TO DO:
When a line in the records contains the string "does", copy that line.

SOURCE MATERIAL:
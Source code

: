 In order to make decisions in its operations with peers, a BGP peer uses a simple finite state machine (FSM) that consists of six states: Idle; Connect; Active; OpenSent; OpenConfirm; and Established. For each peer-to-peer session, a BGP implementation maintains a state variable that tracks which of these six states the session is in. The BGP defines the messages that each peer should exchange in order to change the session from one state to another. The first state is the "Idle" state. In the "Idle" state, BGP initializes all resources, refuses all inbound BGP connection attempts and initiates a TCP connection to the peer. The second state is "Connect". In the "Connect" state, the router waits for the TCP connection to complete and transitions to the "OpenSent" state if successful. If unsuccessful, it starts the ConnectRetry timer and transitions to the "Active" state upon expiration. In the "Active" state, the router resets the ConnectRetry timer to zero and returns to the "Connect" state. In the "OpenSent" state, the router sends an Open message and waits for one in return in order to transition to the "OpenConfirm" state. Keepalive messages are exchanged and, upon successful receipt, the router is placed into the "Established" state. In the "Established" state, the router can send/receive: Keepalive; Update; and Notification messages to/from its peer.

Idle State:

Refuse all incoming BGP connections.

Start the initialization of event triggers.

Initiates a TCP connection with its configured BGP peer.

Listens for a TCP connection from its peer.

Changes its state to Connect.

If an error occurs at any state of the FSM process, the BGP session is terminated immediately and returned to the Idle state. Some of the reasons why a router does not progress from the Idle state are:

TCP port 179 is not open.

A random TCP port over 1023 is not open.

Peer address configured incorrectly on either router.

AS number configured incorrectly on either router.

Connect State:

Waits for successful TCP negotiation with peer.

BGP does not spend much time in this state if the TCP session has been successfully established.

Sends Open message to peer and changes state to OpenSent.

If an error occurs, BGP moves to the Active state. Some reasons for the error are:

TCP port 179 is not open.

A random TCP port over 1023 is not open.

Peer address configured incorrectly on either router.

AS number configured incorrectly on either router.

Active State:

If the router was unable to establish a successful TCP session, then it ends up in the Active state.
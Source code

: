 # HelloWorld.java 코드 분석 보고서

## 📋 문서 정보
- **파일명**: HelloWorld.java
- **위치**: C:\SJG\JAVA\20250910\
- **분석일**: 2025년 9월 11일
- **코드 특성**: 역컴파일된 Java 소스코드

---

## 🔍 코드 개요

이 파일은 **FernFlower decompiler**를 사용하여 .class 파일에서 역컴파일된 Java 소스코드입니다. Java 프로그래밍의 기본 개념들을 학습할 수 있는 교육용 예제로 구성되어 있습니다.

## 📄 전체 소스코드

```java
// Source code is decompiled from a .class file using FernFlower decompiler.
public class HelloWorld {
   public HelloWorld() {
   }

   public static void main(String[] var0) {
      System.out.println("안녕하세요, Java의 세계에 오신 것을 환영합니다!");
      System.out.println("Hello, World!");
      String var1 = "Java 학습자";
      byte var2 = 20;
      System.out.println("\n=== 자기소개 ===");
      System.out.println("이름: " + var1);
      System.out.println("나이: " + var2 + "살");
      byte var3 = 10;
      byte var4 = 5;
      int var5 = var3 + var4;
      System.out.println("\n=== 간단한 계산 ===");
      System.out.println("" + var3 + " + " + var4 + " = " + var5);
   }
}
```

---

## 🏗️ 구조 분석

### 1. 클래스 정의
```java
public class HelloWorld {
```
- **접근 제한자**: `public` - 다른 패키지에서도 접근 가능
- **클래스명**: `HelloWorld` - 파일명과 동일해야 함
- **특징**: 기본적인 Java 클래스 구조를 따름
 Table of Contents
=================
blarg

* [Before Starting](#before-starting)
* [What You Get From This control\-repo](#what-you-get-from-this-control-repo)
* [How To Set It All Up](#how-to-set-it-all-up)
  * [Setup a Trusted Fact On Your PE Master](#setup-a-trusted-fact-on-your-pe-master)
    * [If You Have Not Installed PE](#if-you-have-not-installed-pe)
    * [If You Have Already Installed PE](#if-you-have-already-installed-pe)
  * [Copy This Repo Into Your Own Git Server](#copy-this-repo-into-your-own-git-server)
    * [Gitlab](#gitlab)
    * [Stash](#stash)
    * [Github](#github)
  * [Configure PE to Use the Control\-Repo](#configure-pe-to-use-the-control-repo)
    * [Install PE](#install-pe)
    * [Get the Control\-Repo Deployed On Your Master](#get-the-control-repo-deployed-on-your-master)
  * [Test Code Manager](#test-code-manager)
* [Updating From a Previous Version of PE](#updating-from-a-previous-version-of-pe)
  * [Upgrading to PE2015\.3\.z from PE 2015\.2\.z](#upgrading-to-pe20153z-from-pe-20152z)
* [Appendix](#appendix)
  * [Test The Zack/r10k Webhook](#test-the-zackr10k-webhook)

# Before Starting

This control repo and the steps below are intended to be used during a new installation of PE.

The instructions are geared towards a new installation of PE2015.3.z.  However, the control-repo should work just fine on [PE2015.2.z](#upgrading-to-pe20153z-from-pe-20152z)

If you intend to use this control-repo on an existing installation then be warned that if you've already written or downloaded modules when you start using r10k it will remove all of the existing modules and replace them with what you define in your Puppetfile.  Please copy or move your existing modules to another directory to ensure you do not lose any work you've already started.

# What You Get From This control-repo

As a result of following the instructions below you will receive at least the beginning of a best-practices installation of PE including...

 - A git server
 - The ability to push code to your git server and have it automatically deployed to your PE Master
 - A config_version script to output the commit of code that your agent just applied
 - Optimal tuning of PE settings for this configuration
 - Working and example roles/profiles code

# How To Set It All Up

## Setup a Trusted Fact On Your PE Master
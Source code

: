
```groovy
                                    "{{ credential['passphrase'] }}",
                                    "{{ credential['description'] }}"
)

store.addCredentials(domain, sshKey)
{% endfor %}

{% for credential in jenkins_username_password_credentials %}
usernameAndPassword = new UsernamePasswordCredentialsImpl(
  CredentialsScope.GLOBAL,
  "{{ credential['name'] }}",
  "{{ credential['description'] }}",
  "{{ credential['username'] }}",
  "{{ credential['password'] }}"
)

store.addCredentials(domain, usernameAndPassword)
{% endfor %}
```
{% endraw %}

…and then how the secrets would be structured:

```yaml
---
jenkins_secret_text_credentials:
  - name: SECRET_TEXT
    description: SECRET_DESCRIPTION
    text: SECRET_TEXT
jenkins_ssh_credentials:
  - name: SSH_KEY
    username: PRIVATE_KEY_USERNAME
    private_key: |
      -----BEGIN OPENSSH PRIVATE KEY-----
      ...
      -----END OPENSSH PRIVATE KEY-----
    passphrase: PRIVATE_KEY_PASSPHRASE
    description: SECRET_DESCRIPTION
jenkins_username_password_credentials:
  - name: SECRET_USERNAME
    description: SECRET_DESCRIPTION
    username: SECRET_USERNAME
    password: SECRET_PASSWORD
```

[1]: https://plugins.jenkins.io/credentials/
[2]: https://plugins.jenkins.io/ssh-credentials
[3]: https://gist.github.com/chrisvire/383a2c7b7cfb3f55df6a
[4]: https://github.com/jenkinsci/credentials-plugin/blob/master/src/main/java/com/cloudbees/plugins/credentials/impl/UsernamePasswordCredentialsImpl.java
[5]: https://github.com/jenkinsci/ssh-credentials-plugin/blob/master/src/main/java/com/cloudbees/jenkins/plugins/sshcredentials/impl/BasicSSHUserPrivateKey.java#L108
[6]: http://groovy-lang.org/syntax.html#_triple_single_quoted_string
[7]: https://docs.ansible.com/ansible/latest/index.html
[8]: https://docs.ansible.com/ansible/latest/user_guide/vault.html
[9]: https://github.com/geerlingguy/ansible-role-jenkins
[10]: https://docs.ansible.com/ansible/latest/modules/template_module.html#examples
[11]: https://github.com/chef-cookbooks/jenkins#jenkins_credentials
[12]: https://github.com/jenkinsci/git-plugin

FINISHED EXERCISE:
If an error occurs at any state of the FSM process, the BGP session is terminated immediately and returned to the Idle state. Some of the reasons why a router does not progress from the Idle state are:
BGP does not spend much time in this state if the TCP session has been successfully established.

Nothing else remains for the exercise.